#### [YOUR OBJECTIVE]
Only an exact copy of the records below will serve as the answer.

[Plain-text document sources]
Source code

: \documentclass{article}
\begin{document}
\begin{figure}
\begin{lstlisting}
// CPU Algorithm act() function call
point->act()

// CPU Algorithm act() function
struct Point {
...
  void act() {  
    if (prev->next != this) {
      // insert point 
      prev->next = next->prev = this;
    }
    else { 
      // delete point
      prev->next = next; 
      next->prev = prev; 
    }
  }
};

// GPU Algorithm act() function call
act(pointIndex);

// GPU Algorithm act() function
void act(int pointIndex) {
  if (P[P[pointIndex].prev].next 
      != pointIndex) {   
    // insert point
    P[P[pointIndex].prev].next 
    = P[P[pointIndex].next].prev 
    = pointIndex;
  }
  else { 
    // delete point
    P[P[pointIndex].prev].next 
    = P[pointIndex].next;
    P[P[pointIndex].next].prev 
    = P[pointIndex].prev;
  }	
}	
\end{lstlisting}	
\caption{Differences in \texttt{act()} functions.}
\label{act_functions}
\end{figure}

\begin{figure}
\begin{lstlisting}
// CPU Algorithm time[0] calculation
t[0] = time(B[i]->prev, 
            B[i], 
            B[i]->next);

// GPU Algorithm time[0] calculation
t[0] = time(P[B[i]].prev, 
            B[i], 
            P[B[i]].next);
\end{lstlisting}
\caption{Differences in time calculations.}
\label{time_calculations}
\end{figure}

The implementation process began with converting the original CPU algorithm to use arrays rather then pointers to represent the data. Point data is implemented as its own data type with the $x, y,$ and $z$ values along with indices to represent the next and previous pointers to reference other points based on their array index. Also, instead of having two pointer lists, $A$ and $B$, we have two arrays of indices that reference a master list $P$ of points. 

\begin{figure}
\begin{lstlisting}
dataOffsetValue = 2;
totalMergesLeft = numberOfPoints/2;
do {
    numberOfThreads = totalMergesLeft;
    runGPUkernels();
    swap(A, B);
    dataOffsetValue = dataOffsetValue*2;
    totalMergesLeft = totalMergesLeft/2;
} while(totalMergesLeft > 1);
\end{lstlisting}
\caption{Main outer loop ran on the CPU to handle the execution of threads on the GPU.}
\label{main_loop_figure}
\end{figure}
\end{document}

#### [TASK OUTPUT]
Source code

: \documentclass{article}
\begin{document}
\begin{figure}
\begin{lstlisting}
// CPU Algorithm act() function call
point->act()

// CPU Algorithm act() function
struct Point {
...
  void act() {  
    if (prev->next != this) {
      // insert point 
      prev->next = next->prev = this;
    }
    else { 
      // delete point
      prev->next = next; 
      next->prev = prev; 
    }
  }
};

// GPU Algorithm act() function call
act(pointIndex);

// GPU Algorithm act() function
void act(int pointIndex) {
  if (P[P[pointIndex].prev].next 
      != pointIndex) {   
    // insert point
    P[P[pointIndex].prev].next 
    = P[P[pointIndex].next].prev 
    = pointIndex;
  }
  else { 
    // delete point
    P[P[pointIndex].prev].next 
    = P[pointIndex].next;
    P[P[pointIndex].next].prev 
    = P[pointIndex].prev;
  }	
}	
\end{lstlisting}	
\caption{Differences in \texttt{act()} functions.}
\label{act_functions}
\end{figure}

\begin{figure}
\begin{lstlisting}
// CPU Algorithm time[0] calculation
t[0] = time(B[i]->prev, 
            B[i], 
            B[i]->next);

// GPU Algorithm time[0] calculation
t[0] = time(P[B[i]].prev, 
            B[i], 
            P[B[i]].next);
\end{lstlisting}
\caption{Differences in time calculations.}
\label{time_calculations}
\end{figure}

The implementation process began with converting the original CPU algorithm to use arrays rather then pointers to represent the data. Point data is implemented as its own data type with the $x, y,$ and $z$ values along with indices to represent the next and previous pointers to reference other points based on their array index. Also, instead of having two pointer lists, $A$ and $B$, we have two arrays of indices that reference a master list $P$ of points. 

\begin{figure}
\begin{lstlisting}
dataOffsetValue = 2;
totalMergesLeft = numberOfPoints/2;
do {
    numberOfThreads = totalMergesLeft;
    runGPUkernels();
    swap(A, B);
    dataOffsetValue = dataOffsetValue*2;
    totalMergesLeft = totalMergesLeft/2;
} while(totalMergesLeft > 1);
\end{lstlisting}
\caption{Main outer loop ran on the CPU to handle the execution of threads on the GPU.}
\label{main_loop_figure}
\end{figure}
\end{document}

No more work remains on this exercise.